APPLE VALLEY — San Bernardino County Sheriff’s Department deputies here are participating in a body-worn camera pilot program approved by County Supervisors last spring.
The $122,000 contract with Georgia-based Utility Associates Inc., approved on March 7, provided 70 cameras for the Apple Valley and Highland sheriff’s stations.
The cameras were officially rolled out here Sept. 17, according to Capt. Frank Bell. The pilot program is expected to continue until September 2018.
“Apple Valley has deployed 35 cameras, which covers all of patrol and investigations,” Bell said. The remaining 35 cameras were deployed at the Highland station.
The cameras are worn inside the uniform and snapped into place, with a hole cut in the center of the chest, according to previous Daily Press reports. Deputies can activate their camera with three taps — four taps and they’re off. A Bluetooth wristband also provides additional control.
Captured footage is sent to Amazon cloud storage and can then be replayed by station captains, watch commanders or any other authorized personnel, or the footage can be watched in real time, providing authorities with a unique ability to see on-the-ground incidents as they occur.

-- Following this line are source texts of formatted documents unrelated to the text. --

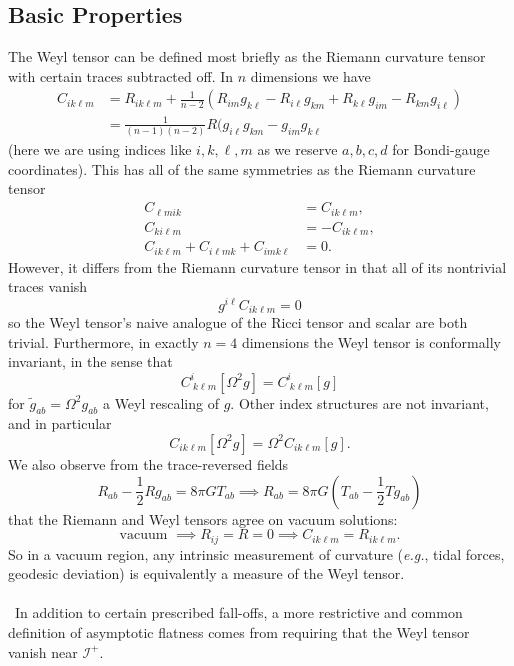 \documentclass[11pt,letterpaper]{article}
\newcommand{\LP}{\left(}
\newcommand{\RP}{\right)}
\begin{document}
\subsection{Basic Properties}
The Weyl tensor can be defined most briefly as the Riemann curvature tensor with certain traces subtracted off. In $n$ dimensions we have \begin{equation}
\begin{aligned}
C_{i k \ell m} & = R_{i k \ell m} + \frac{1}{n-2} (R_{i m} g_{k \ell} - R_{i \ell} g_{k m} + R_{k \ell} g_{i m} - R_{k m} g_{i \ell} ) \\
& = \frac{1}{(n-1)(n-2)} R (g_{i \ell} g_{k m} - g_{i m} g_{k \ell}
\end{aligned}
\end{equation}
(here we are using indices like $i,k,\ell,m$ as we reserve $a,b,c,d$ for Bondi-gauge coordinates). This has all of the same symmetries as the Riemann curvature tensor \begin{equation}
\begin{aligned}
C_{\ell m i k} & = C_{i k \ell m}, \\
C_{k i \ell m} & = - C_{i k \ell m}, \\
C_{i k \ell m} + C_{i \ell m k} + C_{i m k \ell} & = 0.
\end{aligned}
\end{equation}
However, it differs from the Riemann curvature tensor in that all of its nontrivial traces vanish \begin{equation}
g^{i \ell} C_{i k \ell m} = 0
\end{equation}
so the Weyl tensor's naive analogue of the Ricci tensor and scalar are both trivial. Furthermore, in exactly $n = 4$ dimensions the Weyl tensor is conformally invariant, in the sense that \begin{equation}
C^i_{ \ k \ell m}[\Omega^2 g] = C^i_{ \ k \ell m}[g]
\end{equation}
for $\tilde{g}_{ab} = \Omega^2 g_{ab}$ a Weyl rescaling of $g$. Other index structures are not invariant, and in particular \begin{equation}
C_{i k \ell m}[\Omega^2 g] = \Omega^2 C_{i k \ell m} [g] .
\end{equation}
We also observe from the trace-reversed fields \begin{equation}
R_{ab} - \frac{1}{2} R g_{ab} = 8 \pi G T_{ab} \implies R_{ab} = 8 \pi G \LP T_{ab} - \frac{1}{2} T g_{ab} \RP
\end{equation}
that the Riemann and Weyl tensors agree on vacuum solutions: \begin{equation}
\mbox{vacuum } \implies R_{ij} = R = 0 \implies C_{i k \ell m} = R_{i k \ell m}.
\end{equation}
So in a vacuum region, any intrinsic measurement of curvature (\textit{e.g.}, tidal forces, geodesic deviation) is equivalently a measure of the Weyl tensor. \\
\\
\
In addition to certain prescribed fall-offs, a more restrictive and common definition of asymptotic flatness comes from requiring that the Weyl tensor vanish near $\mathcal{I}^+$.





\end{document}
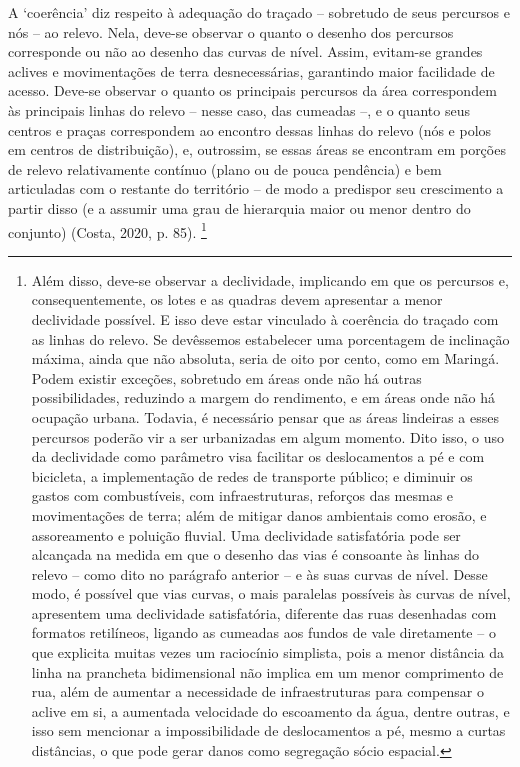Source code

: \documentclass[12pt, a4paper]{book} %
\begin{document}
        A `coerência' diz respeito à adequação do traçado – sobretudo de seus percursos e nós – ao relevo. Nela, deve-se observar o quanto o desenho dos percursos corresponde ou não ao desenho das curvas de nível. Assim, evitam-se grandes aclives e movimentações de terra desnecessárias, garantindo maior facilidade de acesso. Deve-se observar o quanto os principais percursos da área correspondem às principais linhas do relevo – nesse caso, das cumeadas –, e o quanto seus centros e praças correspondem ao encontro dessas linhas do relevo (nós e polos em centros de distribuição), e, outrossim, se essas áreas se encontram em porções de relevo relativamente contínuo (plano ou de pouca pendência) e bem articuladas com o restante do território – de modo a predispor seu crescimento a partir disso (e a assumir uma grau de hierarquia maior ou menor dentro do conjunto) (Costa, 2020, p. 85). \footnote[102]{Além disso, deve-se observar a declividade, implicando em que os percursos e, consequentemente, os lotes e as quadras devem apresentar a menor declividade possível. E isso deve estar vinculado à coerência do traçado com as linhas do relevo. Se devêssemos estabelecer uma porcentagem de inclinação máxima, ainda que não absoluta, seria de oito por cento, como em Maringá. Podem existir exceções, sobretudo em áreas onde não há outras possibilidades, reduzindo a margem do rendimento, e em áreas onde não há ocupação urbana. Todavia, é necessário pensar que as áreas lindeiras a esses percursos poderão vir a ser urbanizadas em algum momento. Dito isso, o uso da declividade como parâmetro visa facilitar os deslocamentos a pé e com bicicleta, a implementação de redes de transporte público; e diminuir os gastos com combustíveis, com infraestruturas, reforços das mesmas e movimentações de terra; além de mitigar danos ambientais como erosão, e assoreamento e poluição fluvial. Uma declividade satisfatória pode ser alcançada na medida em que o desenho das vias é consoante às linhas do relevo – como dito no parágrafo anterior – e às suas curvas de nível. Desse modo, é possível que vias curvas, o mais paralelas possíveis às curvas de nível, apresentem uma declividade satisfatória, diferente das ruas desenhadas com formatos retilíneos, ligando as cumeadas aos fundos de vale diretamente – o que explicita muitas vezes um raciocínio simplista, pois a menor distância da linha na prancheta bidimensional não implica em um menor comprimento de rua, além de aumentar a necessidade de infraestruturas para compensar o aclive em si, a aumentada velocidade do escoamento da água, dentre outras, e isso sem mencionar a impossibilidade de deslocamentos a pé, mesmo a curtas distâncias, o que pode gerar danos como segregação sócio espacial.}
\end{document}
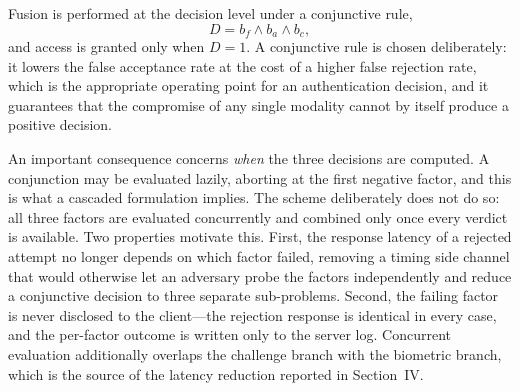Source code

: \documentclass[10pt,journal,compsoc]{IEEEtran}
\begin{document}
{Fusion is performed at the decision level under a conjunctive rule,
\begin{equation}
D = b_f \wedge b_a \wedge b_c ,
\label{eq:fusion}
\end{equation}
and access is granted only when $D = 1$. A conjunctive rule is chosen deliberately: it lowers the false acceptance rate at the cost of a higher false rejection rate, which is the appropriate operating point for an authentication decision, and it guarantees that the compromise of any single modality cannot by itself produce a positive decision.

An important consequence concerns \emph{when} the three decisions are computed. A conjunction may be evaluated lazily, aborting at the first negative factor, and this is what a cascaded formulation implies. The scheme deliberately does not do so: all three factors are evaluated concurrently and combined only once every verdict is available. Two properties motivate this. First, the response latency of a rejected attempt no longer depends on which factor failed, removing a timing side channel that would otherwise let an adversary probe the factors independently and reduce a conjunctive decision to three separate sub-problems. Second, the failing factor is never disclosed to the client---the rejection response is identical in every case, and the per-factor outcome is written only to the server log. Concurrent evaluation additionally overlaps the challenge branch with the biometric branch, which is the source of the latency reduction reported in Section~IV.

}
\end{document}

The Sheriff’s Department previously equipped deputies in Victorville and Rancho Cucamonga with cameras between February 2012 and May 2013, but the experiment was met with mixed results.
Calls to revisit a pilot program grew louder after a television news camera captured deputies beating Apple Valley resident Francis Pusok following a wild horseback chase in April 2015.
It’s apparently too early to tell assess the results of the current program. Bell said the station hasn’t yet received any feedback from the public, but personnel using the cameras seem pleased.
“The deputies seem to like them,” Bell said by email Dec. 21.
The contract spans 18 months to allow for groundwork to be laid before the cameras were deployed, and includes a post-deployment evaluation process, according to previous Daily Press reports.